The guide adopts a flash card-style approach where phrases such as ‘A is for feeling awesome’ or ‘F is for feeling frisky’ are accompanied by portraits of teens expressing that particular emotion. “We found the teenagers from all over London,” says Stein and Sinclair on how they chose models for the project. “We would run down the street to catch up with them and looked for certain types of teens in more specific spaces. We wanted to include all types of teenagers, all types of emotions and for it to feel relatable and inclusive.”
Utilising Stein’s photography skills and Sinclair’s design know-how, the pair worked collaboratively in bringing all the different elements together. “We wanted the guide to feel fresh and modern but with a nostalgic feel to it so that adults would also be reminded of their own youth and teenage years,” they explain. “The guide is as much for adults and parents to remember how these years feel, and how amazing and hard they are.

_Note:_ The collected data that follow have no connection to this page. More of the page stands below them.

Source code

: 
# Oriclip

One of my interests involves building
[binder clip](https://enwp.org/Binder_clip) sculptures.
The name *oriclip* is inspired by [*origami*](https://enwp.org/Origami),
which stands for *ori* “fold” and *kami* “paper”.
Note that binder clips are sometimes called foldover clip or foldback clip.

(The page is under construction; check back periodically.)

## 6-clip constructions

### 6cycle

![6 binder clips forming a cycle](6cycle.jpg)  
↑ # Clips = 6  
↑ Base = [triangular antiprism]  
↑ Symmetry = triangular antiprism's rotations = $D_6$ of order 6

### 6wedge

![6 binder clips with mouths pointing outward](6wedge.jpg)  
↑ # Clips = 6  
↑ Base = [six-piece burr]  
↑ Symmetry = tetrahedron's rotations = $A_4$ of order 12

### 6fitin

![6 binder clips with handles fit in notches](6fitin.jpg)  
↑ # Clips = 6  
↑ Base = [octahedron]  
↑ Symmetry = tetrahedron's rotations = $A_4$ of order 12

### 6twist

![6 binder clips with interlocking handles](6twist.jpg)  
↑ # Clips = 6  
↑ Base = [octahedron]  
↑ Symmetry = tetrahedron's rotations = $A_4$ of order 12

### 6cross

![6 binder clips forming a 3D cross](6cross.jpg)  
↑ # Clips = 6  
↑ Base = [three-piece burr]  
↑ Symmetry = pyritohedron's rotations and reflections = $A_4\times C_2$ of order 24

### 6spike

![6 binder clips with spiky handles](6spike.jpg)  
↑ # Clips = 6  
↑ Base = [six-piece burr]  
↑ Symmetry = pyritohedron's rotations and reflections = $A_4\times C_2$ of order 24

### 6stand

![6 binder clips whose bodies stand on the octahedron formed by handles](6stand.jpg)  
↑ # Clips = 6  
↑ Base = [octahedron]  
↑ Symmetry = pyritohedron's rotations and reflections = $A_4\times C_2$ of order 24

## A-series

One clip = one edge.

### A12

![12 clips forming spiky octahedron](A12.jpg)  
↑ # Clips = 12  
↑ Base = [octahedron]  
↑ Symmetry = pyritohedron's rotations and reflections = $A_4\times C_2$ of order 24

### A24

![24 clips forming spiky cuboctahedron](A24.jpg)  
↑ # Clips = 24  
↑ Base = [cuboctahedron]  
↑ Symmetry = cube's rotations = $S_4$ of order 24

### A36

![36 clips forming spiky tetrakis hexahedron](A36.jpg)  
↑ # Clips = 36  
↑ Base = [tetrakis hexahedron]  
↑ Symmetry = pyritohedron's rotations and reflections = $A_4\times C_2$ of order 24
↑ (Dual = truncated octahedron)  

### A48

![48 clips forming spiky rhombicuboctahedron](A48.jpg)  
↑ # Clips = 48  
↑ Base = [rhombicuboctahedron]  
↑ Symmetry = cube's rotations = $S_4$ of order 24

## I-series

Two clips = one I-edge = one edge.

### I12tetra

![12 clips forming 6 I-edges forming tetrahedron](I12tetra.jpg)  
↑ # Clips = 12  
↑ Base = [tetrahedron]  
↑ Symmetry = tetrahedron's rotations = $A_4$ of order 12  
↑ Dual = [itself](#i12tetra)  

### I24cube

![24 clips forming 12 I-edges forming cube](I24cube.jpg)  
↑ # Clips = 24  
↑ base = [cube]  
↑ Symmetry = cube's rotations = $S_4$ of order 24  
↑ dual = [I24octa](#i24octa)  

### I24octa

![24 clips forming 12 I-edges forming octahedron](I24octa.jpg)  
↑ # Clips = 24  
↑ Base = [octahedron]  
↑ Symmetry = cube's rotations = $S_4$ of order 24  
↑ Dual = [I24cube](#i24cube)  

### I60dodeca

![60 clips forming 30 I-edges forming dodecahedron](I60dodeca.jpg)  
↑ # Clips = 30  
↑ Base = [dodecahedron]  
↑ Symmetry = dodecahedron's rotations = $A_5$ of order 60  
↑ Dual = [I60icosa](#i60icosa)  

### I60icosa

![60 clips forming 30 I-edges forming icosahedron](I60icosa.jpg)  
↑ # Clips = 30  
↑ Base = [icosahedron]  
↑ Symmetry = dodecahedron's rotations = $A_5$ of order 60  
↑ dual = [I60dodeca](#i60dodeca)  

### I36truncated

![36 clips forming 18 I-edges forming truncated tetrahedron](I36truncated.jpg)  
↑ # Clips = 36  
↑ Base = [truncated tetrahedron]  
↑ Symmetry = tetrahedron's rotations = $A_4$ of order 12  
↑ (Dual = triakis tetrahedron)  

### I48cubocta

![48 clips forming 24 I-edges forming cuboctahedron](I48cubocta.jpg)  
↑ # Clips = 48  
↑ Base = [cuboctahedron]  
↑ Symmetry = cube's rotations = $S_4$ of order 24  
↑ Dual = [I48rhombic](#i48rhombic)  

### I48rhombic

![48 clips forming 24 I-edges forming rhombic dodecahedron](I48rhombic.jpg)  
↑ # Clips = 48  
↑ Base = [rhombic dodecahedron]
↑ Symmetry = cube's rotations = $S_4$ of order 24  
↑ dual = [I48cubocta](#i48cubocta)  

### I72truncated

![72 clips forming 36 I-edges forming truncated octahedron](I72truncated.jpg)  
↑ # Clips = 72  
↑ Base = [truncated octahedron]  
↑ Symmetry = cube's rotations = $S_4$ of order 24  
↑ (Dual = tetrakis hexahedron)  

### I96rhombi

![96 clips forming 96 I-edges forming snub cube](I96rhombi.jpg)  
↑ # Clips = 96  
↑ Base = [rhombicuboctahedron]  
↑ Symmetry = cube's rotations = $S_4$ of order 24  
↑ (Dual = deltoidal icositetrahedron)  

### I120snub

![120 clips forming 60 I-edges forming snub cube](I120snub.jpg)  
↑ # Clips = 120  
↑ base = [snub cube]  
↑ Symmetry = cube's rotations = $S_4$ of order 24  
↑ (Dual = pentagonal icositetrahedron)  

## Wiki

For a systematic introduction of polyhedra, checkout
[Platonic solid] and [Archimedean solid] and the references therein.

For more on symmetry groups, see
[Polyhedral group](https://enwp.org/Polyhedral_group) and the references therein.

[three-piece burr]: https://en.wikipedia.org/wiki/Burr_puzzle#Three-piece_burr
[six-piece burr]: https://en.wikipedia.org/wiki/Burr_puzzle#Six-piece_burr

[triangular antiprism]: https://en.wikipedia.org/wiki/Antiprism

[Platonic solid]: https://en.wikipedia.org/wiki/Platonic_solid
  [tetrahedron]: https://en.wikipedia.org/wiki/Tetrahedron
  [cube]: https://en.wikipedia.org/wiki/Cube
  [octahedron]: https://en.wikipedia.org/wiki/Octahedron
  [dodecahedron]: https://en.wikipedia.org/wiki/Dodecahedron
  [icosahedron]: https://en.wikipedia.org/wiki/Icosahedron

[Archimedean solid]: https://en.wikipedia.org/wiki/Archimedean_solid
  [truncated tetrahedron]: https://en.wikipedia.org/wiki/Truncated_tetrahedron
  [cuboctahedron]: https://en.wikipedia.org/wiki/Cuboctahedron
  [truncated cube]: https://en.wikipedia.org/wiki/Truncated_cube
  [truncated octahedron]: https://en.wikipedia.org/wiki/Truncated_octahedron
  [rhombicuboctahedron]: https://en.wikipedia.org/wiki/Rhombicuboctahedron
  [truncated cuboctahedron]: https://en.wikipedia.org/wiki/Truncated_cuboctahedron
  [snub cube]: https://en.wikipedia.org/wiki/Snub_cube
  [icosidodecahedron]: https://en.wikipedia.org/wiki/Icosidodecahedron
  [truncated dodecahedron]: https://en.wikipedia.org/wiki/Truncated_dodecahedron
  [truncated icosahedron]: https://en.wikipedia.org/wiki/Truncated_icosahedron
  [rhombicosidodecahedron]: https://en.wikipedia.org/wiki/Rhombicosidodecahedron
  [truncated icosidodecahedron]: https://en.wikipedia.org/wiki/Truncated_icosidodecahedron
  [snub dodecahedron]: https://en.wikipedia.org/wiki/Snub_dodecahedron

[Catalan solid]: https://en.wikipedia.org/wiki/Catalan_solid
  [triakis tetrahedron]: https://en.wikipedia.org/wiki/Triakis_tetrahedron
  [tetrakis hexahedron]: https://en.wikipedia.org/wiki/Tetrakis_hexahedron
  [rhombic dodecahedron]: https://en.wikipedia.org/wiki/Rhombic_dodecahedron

We think this is something we should all remember as our teenage years really form us and make us who we are.”
The portraits celebrate the fresh faces of these teens and are captured in soft, muted tones. It was important to both Stein and Sinclair that there was an authenticity to the images being created. “We wanted each teenager to express a real emotion they have or have had, so we spoke to teenagers a lot about how they feel, and what they would like to say,” they explain. “A lot of the teen portraits were guided by these real emotions that they feel.”
Combined with friendly typography and a simple colour palette of red, black and white, the cards are a thought-starter, a prompt to talk about what’s going on. The next step for Stein and Sinclair is to start taking the guide to publishers in the hopes of it becoming a book or series of educational flashcards. Whatever the outcome, the pair ultimately hope this project makes teens feel a little less alone. “Your emotions are your whole world at that age, they own you and that is something hard to rationalise and overcome,” says Stein and Sinclair.
The main takeaway from the guide is that emotions should be recognised and understood, rather than carried silently. Growing up as a teenager in 2019 there’s a whole new set of concerns, issues and worries that many of us never needed to even consider when we were younger, so if this project can provide a bit of light in the darkness, who are we to argue with that?